• _Extracted data entries_:
|---|

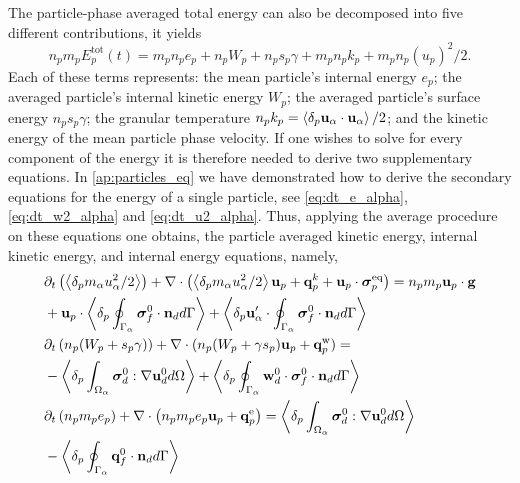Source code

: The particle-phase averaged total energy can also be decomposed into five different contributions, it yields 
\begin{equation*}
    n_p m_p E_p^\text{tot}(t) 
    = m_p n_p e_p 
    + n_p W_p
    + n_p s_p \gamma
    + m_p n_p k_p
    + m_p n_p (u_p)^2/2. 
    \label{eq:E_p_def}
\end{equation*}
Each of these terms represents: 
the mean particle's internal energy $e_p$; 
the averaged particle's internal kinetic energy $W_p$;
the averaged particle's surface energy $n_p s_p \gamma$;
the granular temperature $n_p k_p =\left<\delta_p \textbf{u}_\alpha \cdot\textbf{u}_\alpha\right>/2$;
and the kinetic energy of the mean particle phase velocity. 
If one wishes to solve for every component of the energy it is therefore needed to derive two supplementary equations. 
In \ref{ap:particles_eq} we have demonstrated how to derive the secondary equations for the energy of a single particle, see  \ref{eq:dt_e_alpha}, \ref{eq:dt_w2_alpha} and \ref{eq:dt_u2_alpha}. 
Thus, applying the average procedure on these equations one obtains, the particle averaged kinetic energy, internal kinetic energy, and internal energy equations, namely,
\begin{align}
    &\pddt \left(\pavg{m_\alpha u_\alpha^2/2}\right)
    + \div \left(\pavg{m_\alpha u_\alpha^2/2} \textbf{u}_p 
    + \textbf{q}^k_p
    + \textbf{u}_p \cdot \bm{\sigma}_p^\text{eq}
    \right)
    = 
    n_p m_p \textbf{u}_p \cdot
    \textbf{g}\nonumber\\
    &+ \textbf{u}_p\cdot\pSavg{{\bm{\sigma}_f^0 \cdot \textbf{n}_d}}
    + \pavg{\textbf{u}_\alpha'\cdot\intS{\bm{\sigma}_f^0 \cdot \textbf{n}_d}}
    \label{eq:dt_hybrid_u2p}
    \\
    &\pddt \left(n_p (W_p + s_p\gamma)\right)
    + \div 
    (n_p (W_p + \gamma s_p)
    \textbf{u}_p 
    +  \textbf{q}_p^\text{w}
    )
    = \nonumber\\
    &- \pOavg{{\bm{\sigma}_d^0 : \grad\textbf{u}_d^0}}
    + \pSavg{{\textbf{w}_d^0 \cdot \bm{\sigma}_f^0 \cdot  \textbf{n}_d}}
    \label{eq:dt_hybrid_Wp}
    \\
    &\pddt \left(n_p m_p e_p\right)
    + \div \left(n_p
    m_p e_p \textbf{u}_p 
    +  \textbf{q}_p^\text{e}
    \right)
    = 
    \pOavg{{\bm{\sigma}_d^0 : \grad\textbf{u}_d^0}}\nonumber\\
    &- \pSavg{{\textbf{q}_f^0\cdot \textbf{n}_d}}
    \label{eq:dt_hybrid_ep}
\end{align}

|---|

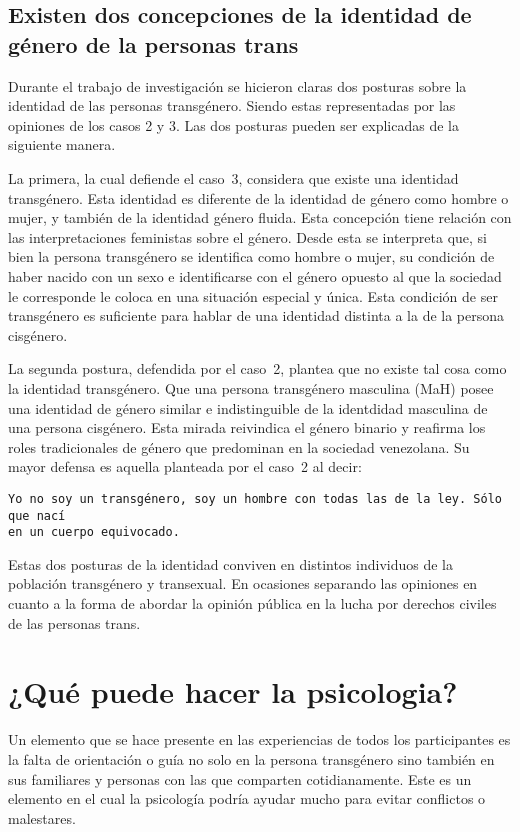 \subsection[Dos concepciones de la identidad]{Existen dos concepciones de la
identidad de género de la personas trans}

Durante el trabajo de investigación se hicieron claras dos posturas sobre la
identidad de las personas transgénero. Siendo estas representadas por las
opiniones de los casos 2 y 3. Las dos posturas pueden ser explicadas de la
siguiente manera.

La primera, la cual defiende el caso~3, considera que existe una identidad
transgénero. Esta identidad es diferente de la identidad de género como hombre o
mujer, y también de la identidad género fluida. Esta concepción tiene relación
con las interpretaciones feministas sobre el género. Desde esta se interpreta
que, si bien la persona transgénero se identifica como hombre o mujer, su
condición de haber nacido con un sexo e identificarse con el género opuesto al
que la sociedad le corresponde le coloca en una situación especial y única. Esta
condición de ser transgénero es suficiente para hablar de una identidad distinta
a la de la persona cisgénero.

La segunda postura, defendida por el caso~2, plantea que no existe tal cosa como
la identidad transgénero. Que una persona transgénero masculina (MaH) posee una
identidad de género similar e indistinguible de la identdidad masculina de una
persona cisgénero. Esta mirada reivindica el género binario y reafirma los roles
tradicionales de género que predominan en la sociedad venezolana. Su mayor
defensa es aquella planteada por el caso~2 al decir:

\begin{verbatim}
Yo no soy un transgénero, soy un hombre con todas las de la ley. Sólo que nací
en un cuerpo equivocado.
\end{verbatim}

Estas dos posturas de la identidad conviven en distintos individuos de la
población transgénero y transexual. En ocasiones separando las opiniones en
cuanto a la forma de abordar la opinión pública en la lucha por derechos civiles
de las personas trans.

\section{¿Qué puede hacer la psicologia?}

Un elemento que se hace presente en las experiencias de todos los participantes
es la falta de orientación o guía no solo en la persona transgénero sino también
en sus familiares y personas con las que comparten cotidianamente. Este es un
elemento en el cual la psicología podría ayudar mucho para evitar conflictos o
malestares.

|---|

• _Prompt_: Above, find the line with "Source code"; copy it and every line down to the line with "the granular temperature", exactly and both included, but no pictures.

• _Solved problem_:
Source code

: The particle-phase averaged total energy can also be decomposed into five different contributions, it yields 
\begin{equation*}
    n_p m_p E_p^\text{tot}(t) 
    = m_p n_p e_p 
    + n_p W_p
    + n_p s_p \gamma
    + m_p n_p k_p
    + m_p n_p (u_p)^2/2. 
    \label{eq:E_p_def}
\end{equation*}
Each of these terms represents: 
the mean particle's internal energy $e_p$; 
the averaged particle's internal kinetic energy $W_p$;
the averaged particle's surface energy $n_p s_p \gamma$;
the granular temperature $n_p k_p =\left<\delta_p \textbf{u}_\alpha \cdot\textbf{u}_\alpha\right>/2$;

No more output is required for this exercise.